Rules for Missouri Fourth-Class Cities
Parenthetical numbers in the text refer to sections of the current Revised Statutes of Missouri, abbreviated as RSMo.
Custodian of funds
The city treasurer, selected by the board or elected if an ordinance so provides, becomes custodian of all city funds. The primary task is careful accounting of revenues and expenditures, and careful allocating of each to the proper fund. The number of different funds necessary depends on the complexity of the city's operations, but a minimum of two funds are essential: a street fund and a general fund. Many smaller cities will need only these two funds.
The street fund segregates state gasoline tax and vehicle revenue sharing proceeds, which are restricted as to their use. County Aid Road Trust (CART) money is allocated in monthly checks based solely on the official census population. These funds may only be used to "construct, reconstruct, maintain, repair, police, light, sign and clean" city streets. Only expenses that can be connected to one of these eight purposes are allowed (Const., Article IV, Section 30(a)).
Most other expenses of the city and those that do not fit into other funds fall under general revenue. All expenses that are not street-related can be drawn from this fund.
Should the city incur long-term indebtedness, a separate fund is required to segregate revenues to pay bonds and interest. These funds are collected and earmarked for payments as they become due; they cannot be used for other purposes. The levy amount is calculated anew each year, according to the city's assessed valuation. In addition to the payment(s) due during the budget year, an additional one year of future payments may be reserved. This is the upper limit on these funds.

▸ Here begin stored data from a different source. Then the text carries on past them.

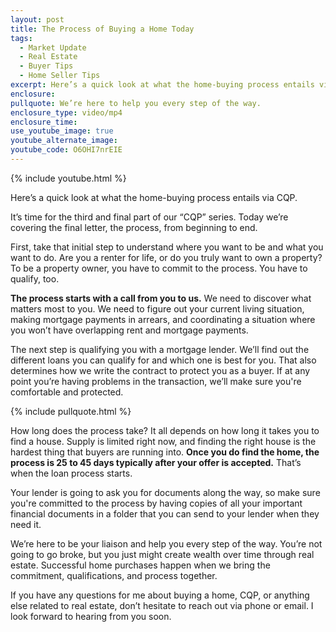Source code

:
 ```yaml
---
layout: post
title: The Process of Buying a Home Today
tags:
  - Market Update
  - Real Estate
  - Buyer Tips
  - Home Seller Tips
excerpt: Here’s a quick look at what the home-buying process entails via CQP.
enclosure:
pullquote: We’re here to help you every step of the way.
enclosure_type: video/mp4
enclosure_time:
use_youtube_image: true
youtube_alternate_image:
youtube_code: O6OHI7nrEIE
---
```

{% include youtube.html %}

Here’s a quick look at what the home-buying process entails via CQP.

It’s time for the third and final part of our “CQP” series. Today we’re covering the final letter, the process, from beginning to end.&nbsp;

First, take that initial step to understand where you want to be and what you want to do. Are you a renter for life, or do you truly want to own a property? To be a property owner, you have to commit to the process. You have to qualify, too.&nbsp;

**The process starts with a call from you to us.** We need to discover what matters most to you. We need to figure out your current living situation, making mortgage payments in arrears, and coordinating a situation where you won’t have overlapping rent and mortgage payments.

The next step is qualifying you with a mortgage lender. We’ll find out the different loans you can qualify for and which one is best for you. That also determines how we write the contract to protect you as a buyer. If at any point you’re having problems in the transaction, we’ll make sure you're comfortable and protected.

{% include pullquote.html %}

How long does the process take? It all depends on how long it takes you to find a house. Supply is limited right now, and finding the right house is the hardest thing that buyers are running into. **Once you do find the home, the process is 25 to 45 days typically after your offer is accepted.** That’s when the loan process starts.

Your lender is going to ask you for documents along the way, so make sure you're committed to the process by having copies of all your important financial documents in a folder that you can send to your lender when they need it.

We’re here to be your liaison and help you every step of the way. You’re not going to go broke, but you just might create wealth over time through real estate. Successful home purchases happen when we bring the commitment, qualifications, and process together.

If you have any questions for me about buying a home, CQP, or anything else related to real estate, don’t hesitate to reach out via phone or email. I look forward to hearing from you soon.

&nbsp;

While the board may wish to establish other funds for specific purposes or to fund a particular operation, such as a park or library fund, exercise care to avoid creating too many funds. Fewer funds make the treasurer's job easier and results in an easy-to-understand semi-annual financial report for citizens.
The city treasurer has the power to prepare finance reports and sign checks (this is sometimes handled by a finance director). As a general practice, two signatures are required on checks to protect against theft. The mayor often serves as the second signatory.
Two different locations in the Missouri statutes require that the city file a financial statement. Chapter 79.160 requires that the board of aldermen "…spread upon their records a full and detail account…" of the city's financial activity over the last six months. The board of aldermen decides on a six-month cycle. For example, it may be in January and July or March and September so long as It's every six months. The statement must be published in a city newspaper. Chapter 79.165 provides that if the financial statement is not published as required, the treasurer shall not pay out any money until the statement is published. The treasurer who does so is guilty of a Class A misdemeanor.
Chapter 105.145 has a different set of requirements. These requirements are for all tax-levying subdivisions except counties and school districts. County and school districts have their own requirements. The requirements specify an annual financial report in "such summary form as the state auditor shall prescribe." A copy of this statement must be filed with the Office of State Auditor within four months of the end of the fiscal year. Penalty for failure to file is suspension of compensation and expense reimbursement for the board of aldermen until the statement is filed. Political subdivisions that do not file are listed under the local government section of the state auditor's website at www.auditor.mo.gov/.
The Office of State Auditor provides on the website an electronic form (Microsoft Excel) for completing this financial statement. A paper copy of the form is at the end of this guide.